=== WHAT THE TASK REQUIRES ===
Would you transcribe all of the data exactly, down to the last character?

=== DATASET RECORDS ===
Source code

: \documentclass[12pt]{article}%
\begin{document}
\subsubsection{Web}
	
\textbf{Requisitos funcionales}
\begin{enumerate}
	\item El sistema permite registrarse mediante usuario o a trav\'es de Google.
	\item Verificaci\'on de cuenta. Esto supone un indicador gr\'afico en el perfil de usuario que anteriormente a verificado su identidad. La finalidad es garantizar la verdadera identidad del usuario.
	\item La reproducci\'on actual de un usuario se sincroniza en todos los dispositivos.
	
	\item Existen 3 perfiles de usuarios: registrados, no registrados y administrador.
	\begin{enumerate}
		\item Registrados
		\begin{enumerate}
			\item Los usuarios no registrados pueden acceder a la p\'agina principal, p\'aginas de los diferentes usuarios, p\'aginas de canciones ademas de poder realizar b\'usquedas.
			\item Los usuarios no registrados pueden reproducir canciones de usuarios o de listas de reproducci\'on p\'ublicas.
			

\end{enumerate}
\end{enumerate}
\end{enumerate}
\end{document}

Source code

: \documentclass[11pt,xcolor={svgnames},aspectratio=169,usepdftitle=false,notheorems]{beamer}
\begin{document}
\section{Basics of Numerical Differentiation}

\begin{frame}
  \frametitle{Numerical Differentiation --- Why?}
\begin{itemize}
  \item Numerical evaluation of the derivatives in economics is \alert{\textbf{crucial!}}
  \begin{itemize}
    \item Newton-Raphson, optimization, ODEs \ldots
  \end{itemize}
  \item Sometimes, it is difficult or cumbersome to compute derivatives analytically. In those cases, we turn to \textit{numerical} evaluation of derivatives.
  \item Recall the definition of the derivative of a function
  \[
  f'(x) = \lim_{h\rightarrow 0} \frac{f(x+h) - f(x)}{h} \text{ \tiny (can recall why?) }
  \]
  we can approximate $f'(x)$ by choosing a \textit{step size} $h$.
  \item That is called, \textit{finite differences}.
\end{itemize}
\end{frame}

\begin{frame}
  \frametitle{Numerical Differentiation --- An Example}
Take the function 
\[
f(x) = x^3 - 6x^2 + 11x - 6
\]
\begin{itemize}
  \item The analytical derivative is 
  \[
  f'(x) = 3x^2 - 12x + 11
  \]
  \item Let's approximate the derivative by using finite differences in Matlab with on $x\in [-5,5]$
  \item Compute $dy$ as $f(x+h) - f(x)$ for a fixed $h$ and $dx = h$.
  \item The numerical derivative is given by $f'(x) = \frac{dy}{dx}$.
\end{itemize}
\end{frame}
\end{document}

=== SOLUTION FOR THIS TASK ===
Source code

: \documentclass[12pt]{article}%
\begin{document}
\subsubsection{Web}
	
\textbf{Requisitos funcionales}
\begin{enumerate}
	\item El sistema permite registrarse mediante usuario o a trav\'es de Google.
	\item Verificaci\'on de cuenta. Esto supone un indicador gr\'afico en el perfil de usuario que anteriormente a verificado su identidad. La finalidad es garantizar la verdadera identidad del usuario.
	\item La reproducci\'on actual de un usuario se sincroniza en todos los dispositivos.
	
	\item Existen 3 perfiles de usuarios: registrados, no registrados y administrador.
	\begin{enumerate}
		\item Registrados
		\begin{enumerate}
			\item Los usuarios no registrados pueden acceder a la p\'agina principal, p\'aginas de los diferentes usuarios, p\'aginas de canciones ademas de poder realizar b\'usquedas.
			\item Los usuarios no registrados pueden reproducir canciones de usuarios o de listas de reproducci\'on p\'ublicas.
			

\end{enumerate}
\end{enumerate}
\end{enumerate}
\end{document}

Source code

: \documentclass[11pt,xcolor={svgnames},aspectratio=169,usepdftitle=false,notheorems]{beamer}
\begin{document}
\section{Basics of Numerical Differentiation}

\begin{frame}
  \frametitle{Numerical Differentiation --- Why?}
\begin{itemize}
  \item Numerical evaluation of the derivatives in economics is \alert{\textbf{crucial!}}
  \begin{itemize}
    \item Newton-Raphson, optimization, ODEs \ldots
  \end{itemize}
  \item Sometimes, it is difficult or cumbersome to compute derivatives analytically. In those cases, we turn to \textit{numerical} evaluation of derivatives.
  \item Recall the definition of the derivative of a function
  \[
  f'(x) = \lim_{h\rightarrow 0} \frac{f(x+h) - f(x)}{h} \text{ \tiny (can recall why?) }
  \]
  we can approximate $f'(x)$ by choosing a \textit{step size} $h$.
  \item That is called, \textit{finite differences}.
\end{itemize}
\end{frame}

\begin{frame}
  \frametitle{Numerical Differentiation --- An Example}
Take the function 
\[
f(x) = x^3 - 6x^2 + 11x - 6
\]
\begin{itemize}
  \item The analytical derivative is 
  \[
  f'(x) = 3x^2 - 12x + 11
  \]
  \item Let's approximate the derivative by using finite differences in Matlab with on $x\in [-5,5]$
  \item Compute $dy$ as $f(x+h) - f(x)$ for a fixed $h$ and $dx = h$.
  \item The numerical derivative is given by $f'(x) = \frac{dy}{dx}$.
\end{itemize}
\end{frame}
\end{document}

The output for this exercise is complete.